The Influence of Music on Prefrontal Cortex during Episodic Encoding and Retrieval of Verbal Information: A Multichannel fNIRS Study

UMR-CNRS 5022 “Laboratoire d’Etude de l’Apprentissage et du Développement”, Université de Bourgogne, 21000 Dijon, France

Received 23 January 2015; Revised 2 May 2015; Accepted 11 May 2015

Academic Editor: Kentaro Ono

Copyright © 2015 Laura Ferreri et al. This is an open access article distributed under the Creative Commons Attribution License, which permits unrestricted use, distribution, and reproduction in any medium, provided the original work is properly cited.

Abstract

Music can be thought of as a complex stimulus able to enrich the encoding of an event thus boosting its subsequent retrieval. However, several findings suggest that music can also interfere with memory performance. A better understanding of the behavioral and neural processes involved can substantially improve knowledge and shed new light on the most efficient music-based interventions. Based on fNIRS studies on music, episodic encoding, and the dorsolateral prefrontal cortex (PFC), this work aims to extend previous findings by monitoring the entire lateral PFC during both encoding and retrieval of verbal material.
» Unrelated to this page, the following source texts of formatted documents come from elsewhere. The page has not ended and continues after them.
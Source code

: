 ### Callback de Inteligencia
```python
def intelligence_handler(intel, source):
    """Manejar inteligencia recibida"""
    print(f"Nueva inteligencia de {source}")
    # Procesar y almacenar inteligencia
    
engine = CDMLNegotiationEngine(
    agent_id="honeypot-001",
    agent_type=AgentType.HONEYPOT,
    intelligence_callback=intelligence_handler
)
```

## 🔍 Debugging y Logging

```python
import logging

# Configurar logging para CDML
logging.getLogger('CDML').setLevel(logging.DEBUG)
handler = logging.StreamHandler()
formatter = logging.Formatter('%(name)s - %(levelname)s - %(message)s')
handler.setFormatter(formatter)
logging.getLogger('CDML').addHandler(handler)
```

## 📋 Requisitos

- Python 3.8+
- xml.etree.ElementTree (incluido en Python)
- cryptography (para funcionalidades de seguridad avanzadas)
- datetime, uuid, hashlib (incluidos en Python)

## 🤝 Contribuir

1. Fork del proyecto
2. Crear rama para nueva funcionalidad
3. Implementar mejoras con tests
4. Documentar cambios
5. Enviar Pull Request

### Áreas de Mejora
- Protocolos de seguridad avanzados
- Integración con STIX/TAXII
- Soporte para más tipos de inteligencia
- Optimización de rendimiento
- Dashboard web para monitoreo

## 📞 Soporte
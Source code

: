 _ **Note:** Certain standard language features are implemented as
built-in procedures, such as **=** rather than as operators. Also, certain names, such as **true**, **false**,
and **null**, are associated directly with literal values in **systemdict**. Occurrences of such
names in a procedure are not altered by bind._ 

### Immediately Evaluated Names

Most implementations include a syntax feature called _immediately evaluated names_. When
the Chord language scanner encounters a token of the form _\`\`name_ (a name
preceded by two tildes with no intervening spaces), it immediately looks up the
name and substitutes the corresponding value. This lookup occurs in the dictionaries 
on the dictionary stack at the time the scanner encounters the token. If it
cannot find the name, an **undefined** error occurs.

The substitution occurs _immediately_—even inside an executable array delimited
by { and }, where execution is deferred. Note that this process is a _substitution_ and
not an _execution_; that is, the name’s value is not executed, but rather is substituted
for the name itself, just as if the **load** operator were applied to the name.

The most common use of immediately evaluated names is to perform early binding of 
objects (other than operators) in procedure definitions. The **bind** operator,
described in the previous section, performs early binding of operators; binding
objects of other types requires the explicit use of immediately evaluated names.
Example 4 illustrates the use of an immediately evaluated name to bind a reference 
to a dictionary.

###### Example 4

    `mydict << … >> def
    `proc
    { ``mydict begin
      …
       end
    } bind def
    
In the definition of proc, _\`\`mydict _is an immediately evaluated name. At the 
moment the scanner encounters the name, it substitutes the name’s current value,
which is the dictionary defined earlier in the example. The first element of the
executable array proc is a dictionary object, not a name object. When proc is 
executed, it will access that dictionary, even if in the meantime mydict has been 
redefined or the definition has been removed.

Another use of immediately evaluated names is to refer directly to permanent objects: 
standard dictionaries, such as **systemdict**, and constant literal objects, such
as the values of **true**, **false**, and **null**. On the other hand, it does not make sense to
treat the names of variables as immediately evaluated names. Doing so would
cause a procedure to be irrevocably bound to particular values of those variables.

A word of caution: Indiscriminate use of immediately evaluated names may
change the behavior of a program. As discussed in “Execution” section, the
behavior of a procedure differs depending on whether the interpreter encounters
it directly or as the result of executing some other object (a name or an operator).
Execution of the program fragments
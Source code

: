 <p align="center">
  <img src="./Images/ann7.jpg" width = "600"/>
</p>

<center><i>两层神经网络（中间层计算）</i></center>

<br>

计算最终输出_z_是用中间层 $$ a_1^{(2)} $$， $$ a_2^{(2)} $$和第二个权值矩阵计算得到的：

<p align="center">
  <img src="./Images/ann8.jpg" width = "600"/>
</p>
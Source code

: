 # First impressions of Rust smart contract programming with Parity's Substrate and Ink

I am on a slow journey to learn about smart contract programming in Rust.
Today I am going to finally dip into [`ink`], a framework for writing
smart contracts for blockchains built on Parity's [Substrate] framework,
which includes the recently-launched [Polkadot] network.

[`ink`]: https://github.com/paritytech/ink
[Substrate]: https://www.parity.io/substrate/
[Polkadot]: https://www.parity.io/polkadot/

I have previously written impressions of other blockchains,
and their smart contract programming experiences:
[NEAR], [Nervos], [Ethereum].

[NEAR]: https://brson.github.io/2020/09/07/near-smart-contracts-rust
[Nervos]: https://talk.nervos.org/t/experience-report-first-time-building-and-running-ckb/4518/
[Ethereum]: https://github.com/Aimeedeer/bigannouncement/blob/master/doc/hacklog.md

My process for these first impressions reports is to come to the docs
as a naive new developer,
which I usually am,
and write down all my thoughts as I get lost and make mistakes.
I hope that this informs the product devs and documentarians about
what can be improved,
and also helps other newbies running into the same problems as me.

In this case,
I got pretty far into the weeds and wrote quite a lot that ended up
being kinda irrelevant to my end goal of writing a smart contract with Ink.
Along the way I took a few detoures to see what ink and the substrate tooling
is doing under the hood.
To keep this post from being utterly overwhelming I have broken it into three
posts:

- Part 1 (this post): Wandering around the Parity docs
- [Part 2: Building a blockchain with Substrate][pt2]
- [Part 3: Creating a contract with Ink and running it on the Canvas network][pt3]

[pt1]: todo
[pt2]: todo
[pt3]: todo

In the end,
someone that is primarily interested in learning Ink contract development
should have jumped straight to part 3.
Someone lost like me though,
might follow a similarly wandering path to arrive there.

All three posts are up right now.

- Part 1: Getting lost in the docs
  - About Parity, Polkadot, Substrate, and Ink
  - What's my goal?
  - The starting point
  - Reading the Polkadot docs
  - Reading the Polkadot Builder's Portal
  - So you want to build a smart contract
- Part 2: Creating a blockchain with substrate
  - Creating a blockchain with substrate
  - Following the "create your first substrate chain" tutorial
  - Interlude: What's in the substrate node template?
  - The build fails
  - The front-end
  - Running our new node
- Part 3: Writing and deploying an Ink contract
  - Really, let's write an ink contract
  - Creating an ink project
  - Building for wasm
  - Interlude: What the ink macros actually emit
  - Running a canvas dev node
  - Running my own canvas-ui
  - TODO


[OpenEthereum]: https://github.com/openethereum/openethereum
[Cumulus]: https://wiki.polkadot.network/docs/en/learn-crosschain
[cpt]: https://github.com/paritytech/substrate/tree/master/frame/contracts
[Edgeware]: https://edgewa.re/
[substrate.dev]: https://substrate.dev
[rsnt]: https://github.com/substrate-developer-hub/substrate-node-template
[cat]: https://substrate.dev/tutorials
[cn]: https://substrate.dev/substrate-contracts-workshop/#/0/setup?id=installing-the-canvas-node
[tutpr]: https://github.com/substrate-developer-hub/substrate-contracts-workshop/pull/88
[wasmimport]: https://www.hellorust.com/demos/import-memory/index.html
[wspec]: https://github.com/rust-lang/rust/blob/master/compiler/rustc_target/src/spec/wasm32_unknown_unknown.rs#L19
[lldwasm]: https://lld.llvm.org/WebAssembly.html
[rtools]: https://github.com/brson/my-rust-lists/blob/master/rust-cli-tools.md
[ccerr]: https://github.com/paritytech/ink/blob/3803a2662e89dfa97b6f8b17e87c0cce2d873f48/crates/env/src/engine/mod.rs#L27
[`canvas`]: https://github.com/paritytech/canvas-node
Nineteen participants were asked to encode lists of words presented with either background music or silence and subsequently tested during a free recall task. Meanwhile, their PFC was monitored using a 48-channel fNIRS system. Behavioral results showed greater chunking of words under the music condition, suggesting the employment of associative strategies for items encoded with music. fNIRS results showed that music provided a less demanding way of modulating both episodic encoding and retrieval, with a general prefrontal decreased activity under the music versus silence condition. This suggests that music-related memory processes rely on specific neural mechanisms and that music can positively influence both episodic encoding and retrieval of verbal information.